(Beginning of Extracted material)
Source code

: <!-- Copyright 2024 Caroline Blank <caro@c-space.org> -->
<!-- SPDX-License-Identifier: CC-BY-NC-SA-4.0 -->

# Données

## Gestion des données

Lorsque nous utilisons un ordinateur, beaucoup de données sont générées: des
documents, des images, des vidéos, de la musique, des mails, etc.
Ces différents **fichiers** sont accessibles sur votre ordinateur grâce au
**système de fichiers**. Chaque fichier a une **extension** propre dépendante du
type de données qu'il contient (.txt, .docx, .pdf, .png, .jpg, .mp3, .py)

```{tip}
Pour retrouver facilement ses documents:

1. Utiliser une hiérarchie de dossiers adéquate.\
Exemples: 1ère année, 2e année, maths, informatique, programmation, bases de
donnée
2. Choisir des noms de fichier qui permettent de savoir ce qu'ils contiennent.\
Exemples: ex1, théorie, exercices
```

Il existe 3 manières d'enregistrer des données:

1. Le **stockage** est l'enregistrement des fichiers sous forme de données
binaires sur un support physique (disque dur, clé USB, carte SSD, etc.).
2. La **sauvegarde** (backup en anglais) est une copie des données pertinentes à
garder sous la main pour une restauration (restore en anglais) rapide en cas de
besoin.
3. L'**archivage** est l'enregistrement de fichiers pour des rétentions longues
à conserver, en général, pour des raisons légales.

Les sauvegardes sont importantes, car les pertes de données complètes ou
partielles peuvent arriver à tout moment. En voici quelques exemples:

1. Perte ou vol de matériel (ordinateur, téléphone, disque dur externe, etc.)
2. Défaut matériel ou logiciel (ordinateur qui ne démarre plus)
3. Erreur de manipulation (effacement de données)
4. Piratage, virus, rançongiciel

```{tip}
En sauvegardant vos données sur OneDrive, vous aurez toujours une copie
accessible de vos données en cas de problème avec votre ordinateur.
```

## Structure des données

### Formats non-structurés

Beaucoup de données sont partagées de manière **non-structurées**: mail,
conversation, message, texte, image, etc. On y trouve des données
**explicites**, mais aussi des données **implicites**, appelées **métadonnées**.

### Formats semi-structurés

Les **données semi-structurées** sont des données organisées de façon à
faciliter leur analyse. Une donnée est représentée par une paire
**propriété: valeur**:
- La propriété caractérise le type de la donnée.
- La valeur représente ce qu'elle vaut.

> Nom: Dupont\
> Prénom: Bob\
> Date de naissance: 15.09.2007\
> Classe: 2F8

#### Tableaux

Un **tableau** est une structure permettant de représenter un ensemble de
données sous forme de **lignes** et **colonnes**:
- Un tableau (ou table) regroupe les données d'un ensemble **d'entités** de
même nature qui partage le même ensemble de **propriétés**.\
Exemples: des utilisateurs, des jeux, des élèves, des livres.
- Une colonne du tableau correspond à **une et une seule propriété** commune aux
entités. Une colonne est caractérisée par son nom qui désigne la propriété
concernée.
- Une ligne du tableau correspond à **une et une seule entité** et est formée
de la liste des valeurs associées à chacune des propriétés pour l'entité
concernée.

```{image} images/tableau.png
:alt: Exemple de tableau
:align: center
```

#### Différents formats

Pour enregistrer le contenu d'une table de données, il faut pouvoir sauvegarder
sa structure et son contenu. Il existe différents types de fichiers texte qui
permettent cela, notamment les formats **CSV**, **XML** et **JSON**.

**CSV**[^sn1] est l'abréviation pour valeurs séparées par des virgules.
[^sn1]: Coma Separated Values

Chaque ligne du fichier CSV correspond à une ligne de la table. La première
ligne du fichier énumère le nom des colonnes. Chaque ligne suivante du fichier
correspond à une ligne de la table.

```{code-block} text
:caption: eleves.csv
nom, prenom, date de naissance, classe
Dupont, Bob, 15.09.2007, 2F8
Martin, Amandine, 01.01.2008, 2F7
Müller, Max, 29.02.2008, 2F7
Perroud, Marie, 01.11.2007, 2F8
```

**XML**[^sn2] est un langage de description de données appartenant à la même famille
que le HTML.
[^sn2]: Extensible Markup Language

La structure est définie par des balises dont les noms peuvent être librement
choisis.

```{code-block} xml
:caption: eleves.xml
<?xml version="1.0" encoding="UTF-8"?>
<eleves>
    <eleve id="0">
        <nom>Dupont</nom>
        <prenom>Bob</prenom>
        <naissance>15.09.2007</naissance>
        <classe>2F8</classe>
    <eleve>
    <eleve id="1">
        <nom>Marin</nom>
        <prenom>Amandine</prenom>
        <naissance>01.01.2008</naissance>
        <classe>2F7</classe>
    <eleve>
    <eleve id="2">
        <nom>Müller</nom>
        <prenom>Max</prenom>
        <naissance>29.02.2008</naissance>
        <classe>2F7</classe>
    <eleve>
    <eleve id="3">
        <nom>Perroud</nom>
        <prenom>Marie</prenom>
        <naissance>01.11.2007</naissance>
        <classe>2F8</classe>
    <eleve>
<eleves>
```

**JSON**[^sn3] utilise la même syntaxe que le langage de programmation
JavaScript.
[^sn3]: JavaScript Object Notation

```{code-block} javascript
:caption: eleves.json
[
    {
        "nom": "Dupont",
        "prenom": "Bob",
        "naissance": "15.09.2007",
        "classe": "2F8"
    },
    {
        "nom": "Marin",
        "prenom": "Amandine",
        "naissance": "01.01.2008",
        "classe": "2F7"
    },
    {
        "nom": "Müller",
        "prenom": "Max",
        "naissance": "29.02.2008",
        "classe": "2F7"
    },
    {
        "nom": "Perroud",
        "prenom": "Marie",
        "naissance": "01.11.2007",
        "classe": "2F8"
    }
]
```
(End of Extracted material)
### [Work item]
Word for word, please print every line from the beginning of the records to the line bearing "- La propriété", counting both ends and stopping there.

### [Exercise result]
Source code

: <!-- Copyright 2024 Caroline Blank <caro@c-space.org> -->
<!-- SPDX-License-Identifier: CC-BY-NC-SA-4.0 -->

# Données

## Gestion des données

Lorsque nous utilisons un ordinateur, beaucoup de données sont générées: des
documents, des images, des vidéos, de la musique, des mails, etc.
Ces différents **fichiers** sont accessibles sur votre ordinateur grâce au
**système de fichiers**. Chaque fichier a une **extension** propre dépendante du
type de données qu'il contient (.txt, .docx, .pdf, .png, .jpg, .mp3, .py)

```{tip}
Pour retrouver facilement ses documents:

1. Utiliser une hiérarchie de dossiers adéquate.\
Exemples: 1ère année, 2e année, maths, informatique, programmation, bases de
donnée
2. Choisir des noms de fichier qui permettent de savoir ce qu'ils contiennent.\
Exemples: ex1, théorie, exercices
```

Il existe 3 manières d'enregistrer des données:

1. Le **stockage** est l'enregistrement des fichiers sous forme de données
binaires sur un support physique (disque dur, clé USB, carte SSD, etc.).
2. La **sauvegarde** (backup en anglais) est une copie des données pertinentes à
garder sous la main pour une restauration (restore en anglais) rapide en cas de
besoin.
3. L'**archivage** est l'enregistrement de fichiers pour des rétentions longues
à conserver, en général, pour des raisons légales.

Les sauvegardes sont importantes, car les pertes de données complètes ou
partielles peuvent arriver à tout moment. En voici quelques exemples:

1. Perte ou vol de matériel (ordinateur, téléphone, disque dur externe, etc.)
2. Défaut matériel ou logiciel (ordinateur qui ne démarre plus)
3. Erreur de manipulation (effacement de données)
4. Piratage, virus, rançongiciel

```{tip}
En sauvegardant vos données sur OneDrive, vous aurez toujours une copie
accessible de vos données en cas de problème avec votre ordinateur.
```

## Structure des données

### Formats non-structurés

Beaucoup de données sont partagées de manière **non-structurées**: mail,
conversation, message, texte, image, etc. On y trouve des données
**explicites**, mais aussi des données **implicites**, appelées **métadonnées**.

### Formats semi-structurés

Les **données semi-structurées** sont des données organisées de façon à
faciliter leur analyse. Une donnée est représentée par une paire
**propriété: valeur**:
- La propriété caractérise le type de la donnée.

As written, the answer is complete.